DATASET START
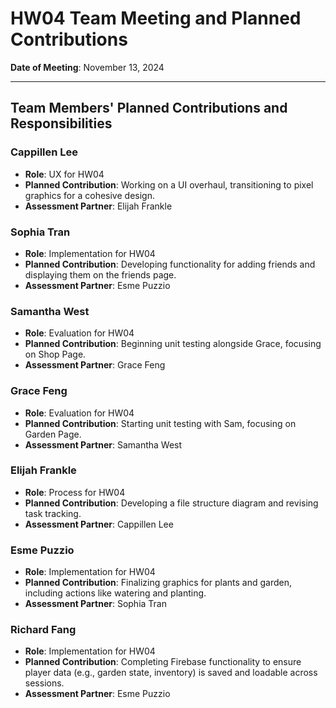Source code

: # HW04 Team Meeting and Planned Contributions

**Date of Meeting**: November 13, 2024

---

## Team Members' Planned Contributions and Responsibilities

### Cappillen Lee
- **Role**: UX for HW04
- **Planned Contribution**: Working on a UI overhaul, transitioning to pixel graphics for a cohesive design.
- **Assessment Partner**: Elijah Frankle

### Sophia Tran
- **Role**: Implementation for HW04
- **Planned Contribution**: Developing functionality for adding friends and displaying them on the friends page.
- **Assessment Partner**: Esme Puzzio

### Samantha West
- **Role**: Evaluation for HW04
- **Planned Contribution**: Beginning unit testing alongside Grace, focusing on Shop Page.
- **Assessment Partner**: Grace Feng

### Grace Feng
- **Role**: Evaluation for HW04
- **Planned Contribution**: Starting unit testing with Sam, focusing on Garden Page.
- **Assessment Partner**: Samantha West

### Elijah Frankle
- **Role**: Process for HW04
- **Planned Contribution**: Developing a file structure diagram and revising task tracking.
- **Assessment Partner**: Cappillen Lee

### Esme Puzzio
- **Role**: Implementation for HW04
- **Planned Contribution**: Finalizing graphics for plants and garden, including actions like watering and planting.
- **Assessment Partner**: Sophia Tran

### Richard Fang
- **Role**: Implementation for HW04
- **Planned Contribution**: Completing Firebase functionality to ensure player data (e.g., garden state, inventory) is saved and loadable across sessions.
- **Assessment Partner**: Esme Puzzio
DATASET END
■ **AIM OF THE TASK**
Read through the listing and copy each line in which the word "Assessment" occurs.

■ **EXERCISE SOLUTION**
- **Assessment Partner**: Elijah Frankle
- **Assessment Partner**: Esme Puzzio
- **Assessment Partner**: Grace Feng
- **Assessment Partner**: Samantha West
- **Assessment Partner**: Cappillen Lee
- **Assessment Partner**: Sophia Tran
- **Assessment Partner**: Esme Puzzio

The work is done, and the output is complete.